BRIEF: Exactly as written, repeat all of the records below.

TASK MATERIAL:
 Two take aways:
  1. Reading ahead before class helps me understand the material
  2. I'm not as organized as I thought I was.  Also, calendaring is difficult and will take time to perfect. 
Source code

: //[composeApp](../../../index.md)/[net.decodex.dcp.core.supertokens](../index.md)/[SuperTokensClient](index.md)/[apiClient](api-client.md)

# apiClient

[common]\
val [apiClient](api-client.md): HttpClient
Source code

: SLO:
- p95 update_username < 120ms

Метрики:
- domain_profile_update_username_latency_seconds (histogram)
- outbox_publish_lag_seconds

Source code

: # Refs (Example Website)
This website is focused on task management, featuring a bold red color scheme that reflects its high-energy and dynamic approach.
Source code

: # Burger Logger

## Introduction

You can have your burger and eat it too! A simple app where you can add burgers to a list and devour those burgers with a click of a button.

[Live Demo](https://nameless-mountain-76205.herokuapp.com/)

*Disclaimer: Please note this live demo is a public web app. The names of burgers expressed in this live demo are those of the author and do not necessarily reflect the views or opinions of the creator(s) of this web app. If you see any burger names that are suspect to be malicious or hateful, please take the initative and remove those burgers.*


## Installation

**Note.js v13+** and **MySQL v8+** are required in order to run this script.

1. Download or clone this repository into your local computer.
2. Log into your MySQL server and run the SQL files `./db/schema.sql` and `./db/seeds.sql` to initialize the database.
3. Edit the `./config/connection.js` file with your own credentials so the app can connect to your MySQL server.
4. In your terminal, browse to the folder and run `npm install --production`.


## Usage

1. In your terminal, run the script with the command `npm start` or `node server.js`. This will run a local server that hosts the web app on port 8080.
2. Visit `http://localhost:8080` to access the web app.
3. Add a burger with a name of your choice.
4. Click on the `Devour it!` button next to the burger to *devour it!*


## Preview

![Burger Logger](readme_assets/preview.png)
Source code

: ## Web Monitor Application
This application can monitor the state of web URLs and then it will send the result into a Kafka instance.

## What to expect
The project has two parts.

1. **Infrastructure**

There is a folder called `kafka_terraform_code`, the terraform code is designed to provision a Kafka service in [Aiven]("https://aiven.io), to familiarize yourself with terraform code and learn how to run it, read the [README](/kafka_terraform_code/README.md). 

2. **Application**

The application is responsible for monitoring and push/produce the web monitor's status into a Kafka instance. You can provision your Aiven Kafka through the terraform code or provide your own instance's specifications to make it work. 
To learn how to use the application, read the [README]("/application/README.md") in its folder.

YOUR SOLUTION:
 Two take aways:
  1. Reading ahead before class helps me understand the material
  2. I'm not as organized as I thought I was.  Also, calendaring is difficult and will take time to perfect. 
Source code

: //[composeApp](../../../index.md)/[net.decodex.dcp.core.supertokens](../index.md)/[SuperTokensClient](index.md)/[apiClient](api-client.md)

# apiClient

[common]\
val [apiClient](api-client.md): HttpClient
Source code

: SLO:
- p95 update_username < 120ms

Метрики:
- domain_profile_update_username_latency_seconds (histogram)
- outbox_publish_lag_seconds

Source code

: # Refs (Example Website)
This website is focused on task management, featuring a bold red color scheme that reflects its high-energy and dynamic approach.
Source code

: # Burger Logger

## Introduction

You can have your burger and eat it too! A simple app where you can add burgers to a list and devour those burgers with a click of a button.

[Live Demo](https://nameless-mountain-76205.herokuapp.com/)

*Disclaimer: Please note this live demo is a public web app. The names of burgers expressed in this live demo are those of the author and do not necessarily reflect the views or opinions of the creator(s) of this web app. If you see any burger names that are suspect to be malicious or hateful, please take the initative and remove those burgers.*


## Installation

**Note.js v13+** and **MySQL v8+** are required in order to run this script.

1. Download or clone this repository into your local computer.
2. Log into your MySQL server and run the SQL files `./db/schema.sql` and `./db/seeds.sql` to initialize the database.
3. Edit the `./config/connection.js` file with your own credentials so the app can connect to your MySQL server.
4. In your terminal, browse to the folder and run `npm install --production`.


## Usage

1. In your terminal, run the script with the command `npm start` or `node server.js`. This will run a local server that hosts the web app on port 8080.
2. Visit `http://localhost:8080` to access the web app.
3. Add a burger with a name of your choice.
4. Click on the `Devour it!` button next to the burger to *devour it!*


## Preview

![Burger Logger](readme_assets/preview.png)
Source code

: ## Web Monitor Application
This application can monitor the state of web URLs and then it will send the result into a Kafka instance.

## What to expect
The project has two parts.

1. **Infrastructure**

There is a folder called `kafka_terraform_code`, the terraform code is designed to provision a Kafka service in [Aiven]("https://aiven.io), to familiarize yourself with terraform code and learn how to run it, read the [README](/kafka_terraform_code/README.md). 

2. **Application**

The application is responsible for monitoring and push/produce the web monitor's status into a Kafka instance. You can provision your Aiven Kafka through the terraform code or provide your own instance's specifications to make it work. 
To learn how to use the application, read the [README]("/application/README.md") in its folder.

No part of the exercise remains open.